Attempting to visually correlate country happiness score, EFI score, and population density quickly becomes complicated with the potential for misleading visualizations. Because of the lack of precision in attributing a color to a given score, as well as the lack of information available for what numerical range each color represents, the maps become too vague for detailed analysis. Along with this, the color distribution in the population density map is evenly distributed, however the underlying data is not, creating a skewed representation where the average is pushed far to one side of the scale. Another issue with this visualization is that they are not overly intuitive for users which could potentially lead to errors in reading the maps based on a lack of familiarity.
These issues aside, based on these maps there doesn’t seem to be a strong correlation between happiness and population density, and perhaps a small negative correlation between EFI score and happiness. There are enough visible exceptions to these however, that the argument is not very strong from this analysis alone.

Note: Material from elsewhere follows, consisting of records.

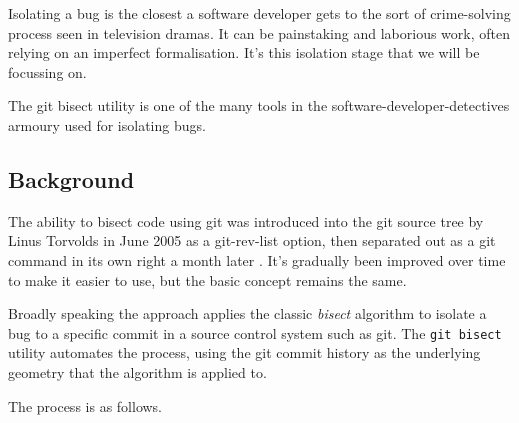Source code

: \documentclass[10pt,journal,compsoc]{IEEEtran}
\begin{document}
Isolating a bug is the closest a software developer gets to the sort of crime-solving process seen in television dramas. It can be painstaking and laborious work, often relying on an imperfect formalisation. It's this isolation stage that we will be focussing on.

The {\code git bisect} utility is one of the many tools in the software-developer-detectives armoury used for isolating bugs.

\subsection{Background}

The ability to bisect code using {\code git} was introduced into the {\code git} source tree by Linus Torvolds in June 2005 \cite{git-commit-8b3a1e056f21} as a {\code git-rev-list} option, then separated out as a {\code git} command in its own right a month later \cite{git-commit-8cc6a0831988}. It's gradually been improved over time to make it easier to use, but the basic concept remains the same.

Broadly speaking the approach applies the classic {\it bisect\/} algorithm to isolate a bug to a specific commit in a source control system such as git. The {\tt git bisect} utility automates the process, using the git commit history as the underlying geometry that the algorithm is applied to.

The process is as follows.
\end{document}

Other direction of study based around this project could be to identify other variables that may correlate more strongly with the world happiness distribution and map those to support or refute their correlation. Along with this, calculations could be made to combine EFI score and population density in different ways to see how happiness score correlates as function of both EFI score and population density together. It would also be beneficial to include more traditional correlation visualizations such as a scatter plot to support the maps to avoid potential user errors when visually correlating variables by color.